### Exercise objective
Each entry that appears below should be restated exactly as it is.

• • •

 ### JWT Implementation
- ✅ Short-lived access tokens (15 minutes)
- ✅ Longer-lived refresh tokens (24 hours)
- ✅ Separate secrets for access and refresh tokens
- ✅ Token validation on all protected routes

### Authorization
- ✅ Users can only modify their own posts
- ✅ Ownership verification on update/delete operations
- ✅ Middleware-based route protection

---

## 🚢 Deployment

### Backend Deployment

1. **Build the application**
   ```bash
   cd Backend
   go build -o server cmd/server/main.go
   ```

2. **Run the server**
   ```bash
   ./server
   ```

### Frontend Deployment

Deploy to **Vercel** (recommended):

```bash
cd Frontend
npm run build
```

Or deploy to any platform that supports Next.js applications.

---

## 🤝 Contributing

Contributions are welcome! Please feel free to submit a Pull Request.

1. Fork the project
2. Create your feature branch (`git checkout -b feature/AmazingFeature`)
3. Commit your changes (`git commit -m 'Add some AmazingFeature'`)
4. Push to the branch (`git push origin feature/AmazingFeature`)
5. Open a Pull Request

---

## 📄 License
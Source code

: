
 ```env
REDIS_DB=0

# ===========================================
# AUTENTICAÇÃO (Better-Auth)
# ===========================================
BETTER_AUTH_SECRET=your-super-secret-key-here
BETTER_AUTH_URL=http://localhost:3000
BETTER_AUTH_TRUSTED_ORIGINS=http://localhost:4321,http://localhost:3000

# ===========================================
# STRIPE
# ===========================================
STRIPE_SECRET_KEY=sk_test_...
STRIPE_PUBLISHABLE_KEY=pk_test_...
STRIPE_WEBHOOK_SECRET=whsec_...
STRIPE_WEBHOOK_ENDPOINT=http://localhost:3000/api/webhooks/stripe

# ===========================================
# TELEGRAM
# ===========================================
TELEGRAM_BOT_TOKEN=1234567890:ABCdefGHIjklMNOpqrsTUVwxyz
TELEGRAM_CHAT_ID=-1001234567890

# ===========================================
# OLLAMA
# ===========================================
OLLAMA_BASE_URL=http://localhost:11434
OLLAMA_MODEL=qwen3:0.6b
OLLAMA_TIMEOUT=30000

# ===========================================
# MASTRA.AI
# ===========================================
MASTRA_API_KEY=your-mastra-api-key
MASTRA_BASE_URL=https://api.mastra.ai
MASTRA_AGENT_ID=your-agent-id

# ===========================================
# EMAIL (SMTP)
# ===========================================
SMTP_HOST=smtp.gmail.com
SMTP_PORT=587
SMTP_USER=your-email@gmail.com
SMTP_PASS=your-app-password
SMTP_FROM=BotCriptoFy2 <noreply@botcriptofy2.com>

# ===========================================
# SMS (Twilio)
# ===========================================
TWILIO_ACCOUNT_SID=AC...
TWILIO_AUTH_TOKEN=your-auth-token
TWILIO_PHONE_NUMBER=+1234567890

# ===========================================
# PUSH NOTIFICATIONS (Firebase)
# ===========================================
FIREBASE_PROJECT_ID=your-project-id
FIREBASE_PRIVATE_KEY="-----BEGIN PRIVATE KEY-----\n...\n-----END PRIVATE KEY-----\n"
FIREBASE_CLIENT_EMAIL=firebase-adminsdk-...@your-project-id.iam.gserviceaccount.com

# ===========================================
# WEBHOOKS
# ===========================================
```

• • •

### Answer section
 ### JWT Implementation
- ✅ Short-lived access tokens (15 minutes)
- ✅ Longer-lived refresh tokens (24 hours)
- ✅ Separate secrets for access and refresh tokens
- ✅ Token validation on all protected routes

### Authorization
- ✅ Users can only modify their own posts
- ✅ Ownership verification on update/delete operations
- ✅ Middleware-based route protection

---

## 🚢 Deployment

### Backend Deployment

1. **Build the application**
   ```bash
   cd Backend
   go build -o server cmd/server/main.go
   ```

2. **Run the server**
   ```bash
   ./server
   ```

### Frontend Deployment

Deploy to **Vercel** (recommended):

```bash
cd Frontend
npm run build
```

Or deploy to any platform that supports Next.js applications.

---

## 🤝 Contributing

Contributions are welcome! Please feel free to submit a Pull Request.

1. Fork the project
2. Create your feature branch (`git checkout -b feature/AmazingFeature`)
3. Commit your changes (`git commit -m 'Add some AmazingFeature'`)
4. Push to the branch (`git push origin feature/AmazingFeature`)
5. Open a Pull Request

---

## 📄 License
Source code

:
 ```env
REDIS_DB=0

# ===========================================
# AUTENTICAÇÃO (Better-Auth)
# ===========================================
BETTER_AUTH_SECRET=your-super-secret-key-here
BETTER_AUTH_URL=http://localhost:3000
BETTER_AUTH_TRUSTED_ORIGINS=http://localhost:4321,http://localhost:3000

# ===========================================
# STRIPE
# ===========================================
STRIPE_SECRET_KEY=sk_test_...
STRIPE_PUBLISHABLE_KEY=pk_test_...
STRIPE_WEBHOOK_SECRET=whsec_...
STRIPE_WEBHOOK_ENDPOINT=http://localhost:3000/api/webhooks/stripe

# ===========================================
# TELEGRAM
# ===========================================
TELEGRAM_BOT_TOKEN=1234567890:ABCdefGHIjklMNOpqrsTUVwxyz
TELEGRAM_CHAT_ID=-1001234567890

# ===========================================
# OLLAMA
# ===========================================
OLLAMA_BASE_URL=http://localhost:11434
OLLAMA_MODEL=qwen3:0.6b
OLLAMA_TIMEOUT=30000

# ===========================================
# MASTRA.AI
# ===========================================
MASTRA_API_KEY=your-mastra-api-key
MASTRA_BASE_URL=https://api.mastra.ai
MASTRA_AGENT_ID=your-agent-id

# ===========================================
# EMAIL (SMTP)
# ===========================================
SMTP_HOST=smtp.gmail.com
SMTP_PORT=587
SMTP_USER=your-email@gmail.com
SMTP_PASS=your-app-password
SMTP_FROM=BotCriptoFy2 <noreply@botcriptofy2.com>

# ===========================================
# SMS (Twilio)
# ===========================================
TWILIO_ACCOUNT_SID=AC...
TWILIO_AUTH_TOKEN=your-auth-token
TWILIO_PHONE_NUMBER=+1234567890

# ===========================================
# PUSH NOTIFICATIONS (Firebase)
# ===========================================
FIREBASE_PROJECT_ID=your-project-id
FIREBASE_PRIVATE_KEY="-----BEGIN PRIVATE KEY-----\n...\n-----END PRIVATE KEY-----\n"
FIREBASE_CLIENT_EMAIL=firebase-adminsdk-...@your-project-id.iam.gserviceaccount.com

# ===========================================
# WEBHOOKS
# ===========================================
```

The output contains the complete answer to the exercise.